地球の中に巨大な棒磁石が入っているわけではありません。では、どうやって磁気が作られているのでしょうか?

ダイナモ理論

地球の内部には、液体の金属(主に鉄やニッケル)でできた外核があります。この外核の中で、熱の対流や地球の自転によって液体金属が流れると、電流が発生します。この電流が磁場を作るという仕組みをダイナモ理論といいます(自転車のライトを点ける発電機=ダイナモと同じ原理です)。

【ポイント】
地磁気の原因は、地球内部の「外核(液体金属)の対流」にある!と覚えておきましょう。


4. 古地磁気(こちじき)と磁気の逆転

驚くべきことに、地球の磁石の向き(N極とS極)は、過去に何度も入れ替わっています。これを地磁気の逆転といいます。

岩石に刻まれた記憶

マグマが冷えて固まって岩石(火成岩)になるとき、その中に含まれる磁性を持つ鉱物が、その時の地磁気の方向に整列して固定されます。これを調べることで、過去の磁気の向きを知ることができます。これが古地磁気の研究です。

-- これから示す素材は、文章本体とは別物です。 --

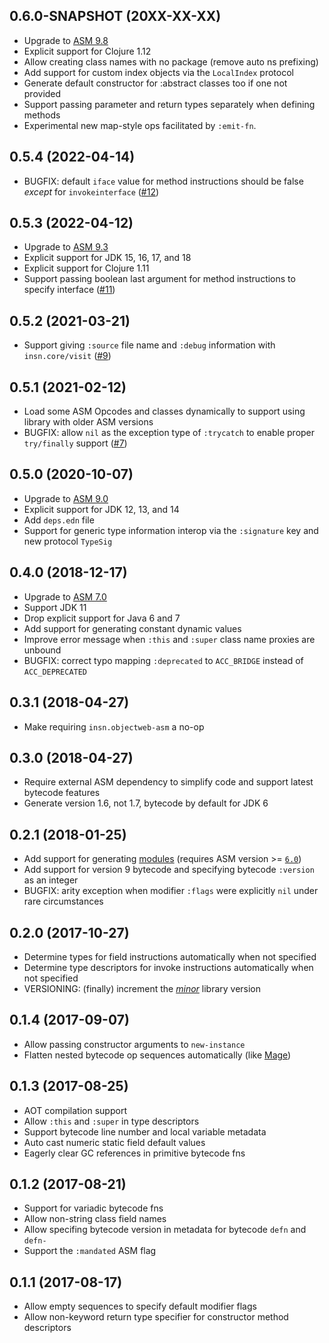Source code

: ## 0.6.0-SNAPSHOT (20XX-XX-XX)

* Upgrade to [ASM 9.8][asm]
* Explicit support for Clojure 1.12
* Allow creating class names with no package (remove auto ns prefixing)
* Add support for custom index objects via the `LocalIndex` protocol
* Generate default constructor for :abstract classes too if one not provided
* Support passing parameter and return types separately when defining methods
* Experimental new map-style ops facilitated by `:emit-fn`.

## 0.5.4 (2022-04-14)

* BUGFIX: default `iface` value for method instructions should be false *except* for `invokeinterface` ([#12][issue12])

## 0.5.3 (2022-04-12)

* Upgrade to [ASM 9.3][asm]
* Explicit support for JDK 15, 16, 17, and 18
* Explicit support for Clojure 1.11
* Support passing boolean last argument for method instructions to specify interface ([#11][issue11])

## 0.5.2 (2021-03-21)

* Support giving `:source` file name and `:debug` information with `insn.core/visit` ([#9][issue9])

## 0.5.1 (2021-02-12)

* Load some ASM Opcodes and classes dynamically to support using library with older ASM versions
* BUGFIX: allow `nil` as the exception type of `:trycatch` to enable proper `try/finally` support ([#7][issue7])

## 0.5.0 (2020-10-07)

* Upgrade to [ASM 9.0][asm]
* Explicit support for JDK 12, 13, and 14
* Add `deps.edn` file
* Support for generic type information interop via the `:signature` key and new protocol `TypeSig`

## 0.4.0 (2018-12-17)

* Upgrade to [ASM 7.0][asm]
* Support JDK 11
* Drop explicit support for Java 6 and 7
* Add support for generating constant dynamic values
* Improve error message when `:this` and `:super` class name proxies are unbound
* BUGFIX: correct typo mapping `:deprecated` to `ACC_BRIDGE` instead of `ACC_DEPRECATED`

## 0.3.1 (2018-04-27)

* Make requiring `insn.objectweb-asm` a no-op

## 0.3.0 (2018-04-27)

* Require external ASM dependency to simplify code and support latest bytecode features
* Generate version 1.6, not 1.7, bytecode by default for JDK 6

## 0.2.1 (2018-01-25)

* Add support for generating [modules][modules] (requires ASM version >= [`6.0`][asm])
* Add support for version 9 bytecode and specifying bytecode `:version` as an integer
* BUGFIX: arity exception when modifier `:flags` were explicitly `nil` under rare circumstances

## 0.2.0 (2017-10-27)

* Determine types for field instructions automatically when not specified
* Determine type descriptors for invoke instructions automatically when not specified
* VERSIONING: (finally) increment the [*minor*][semver] library version

## 0.1.4 (2017-09-07)

* Allow passing constructor arguments to `new-instance`
* Flatten nested bytecode op sequences automatically (like [Mage][mage])

## 0.1.3 (2017-08-25)

* AOT compilation support
* Allow `:this` and `:super` in type descriptors
* Support bytecode line number and local variable metadata
* Auto cast numeric static field default values
* Eagerly clear GC references in primitive bytecode fns

## 0.1.2 (2017-08-21)

* Support for variadic bytecode fns
* Allow non-string class field names
* Allow specifing bytecode version in metadata for bytecode `defn` and `defn-`
* Support the `:mandated` ASM flag

## 0.1.1 (2017-08-17)

* Allow empty sequences to specify default modifier flags
* Allow non-keyword return type specifier for constructor method descriptors



[asm]:      https://asm.ow2.io/versions.html
[issue7]:   https://github.com/jgpc42/insn/issues/7
[issue9]:   https://github.com/jgpc42/insn/issues/9
[issue11]:  https://github.com/jgpc42/insn/issues/11
[issue12]:  https://github.com/jgpc42/insn/issues/12
[mage]:     https://github.com/nasser/mage
[modules]:  https://github.com/jgpc42/insn/wiki/Java-9-Modules
[semver]:   http://semver.org/
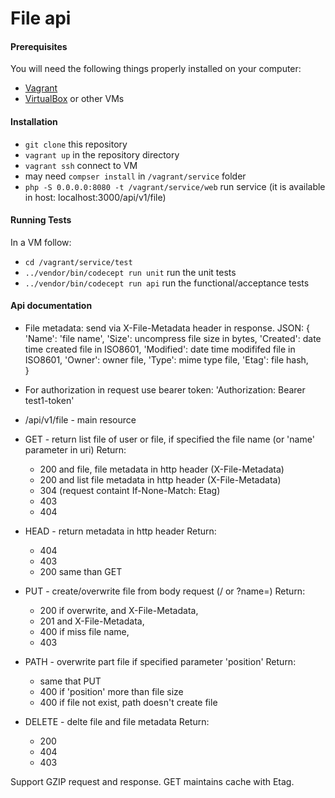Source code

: # File api

#### Prerequisites

You will need the following things properly installed on your computer:

* [Vagrant](https://www.vagrantup.com/)
* [VirtualBox](https://www.virtualbox.org/) or other VMs

#### Installation

* `git clone` this repository
* `vagrant up` in the repository directory
* `vagrant ssh` connect to VM
* may need `compser install` in `/vagrant/service` folder
* `php -S 0.0.0.0:8080 -t /vagrant/service/web` run service (it is available in host: localhost:3000/api/v1/file)

#### Running Tests

In a VM follow:
* `cd /vagrant/service/test`
* `../vendor/bin/codecept run unit` run the unit tests
* `../vendor/bin/codecept run api` run the functional/acceptance tests

#### Api documentation

* File metadata: send via X-File-Metadata header in response.
  JSON:
  {
    'Name': 'file name',
    'Size': uncompress file size in bytes,
    'Created': date time created file in ISO8601,
    'Modified': date time modififed file in ISO8601,
    'Owner': owner file,
    'Type': mime type file,
    'Etag': file hash,    
  }
* For authorization in request use bearer token:
  'Authorization: Bearer test1-token'

* /api/v1/file - main resource
* GET - return list file of user or file, if specified the file name (or 'name' parameter in uri)
  Return:
  - 200 and file, file metadata in http header (X-File-Metadata)
  - 200 and list file metadata in http header (X-File-Metadata)
  - 304 (request containt If-None-Match: Etag)
  - 403
  - 404
* HEAD - return metadata in http header
  Return:
  - 404
  - 403
  - 200 same than GET
* PUT - create/overwrite file from body request (/<file name> or ?name=<file name>)
  Return:
  - 200 if overwrite, and X-File-Metadata,
  - 201 and X-File-Metadata,
  - 400 if miss file name,
  - 403
* PATH - overwrite part file if specified parameter 'position'
  Return:
  - same that PUT
  - 400 if 'position' more than file size
  - 400 if file not exist, path doesn't create file
* DELETE - delte file and file metadata
  Return:
  - 200
  - 404
  - 403

Support GZIP request and response.
GET maintains cache with Etag.
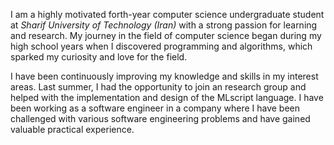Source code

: I am a highly motivated forth-year computer science undergraduate student at *Sharif University of Technology (Iran)* with a strong passion for learning and research. My journey in the field of computer science began during my high school years when I discovered programming and algorithms, which sparked my curiosity and love for the field.

I have been continuously improving my knowledge and skills in my interest areas. Last summer, I had the opportunity to join an research group and helped with the implementation and design of the MLscript language.  I have been working as a software engineer in a company where I have been challenged with various software engineering problems and have gained valuable practical experience.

「今は北がN極(正確には磁気的にはS極ですが)を指すけれど、数十万年前には北がS極を指していた時期があった」ということが、地層や岩石の研究から明らかになっています。

【よくある間違い】
地磁気の逆転は、数年や数十年という短い単位で起きるものではありません。数十万年〜数百万年という、地球規模の長い時間をかけて起こる現象です。


今回のまとめ:クイック復習

・地磁気の三要素:偏角(方位のズレ)、伏角(上下の傾き)、全磁力(磁気の強さ)。
・磁気圏と太陽風:太陽風から地球を守るバリアのような役割。オーロラの原因にもなる。
・原因:外核の液体金属の対流による「ダイナモ理論」。
・古地磁気:過去の磁気は岩石に記録されており、N極とS極が逆転していた時期もある。

最初は「見えないもの」を扱うのでイメージしにくいかもしれませんが、方位磁針を思い浮かべながら繰り返し復習してみてください。地球がいかにダイナミックな活動をしているかが実感できるはずです。お疲れ様でした!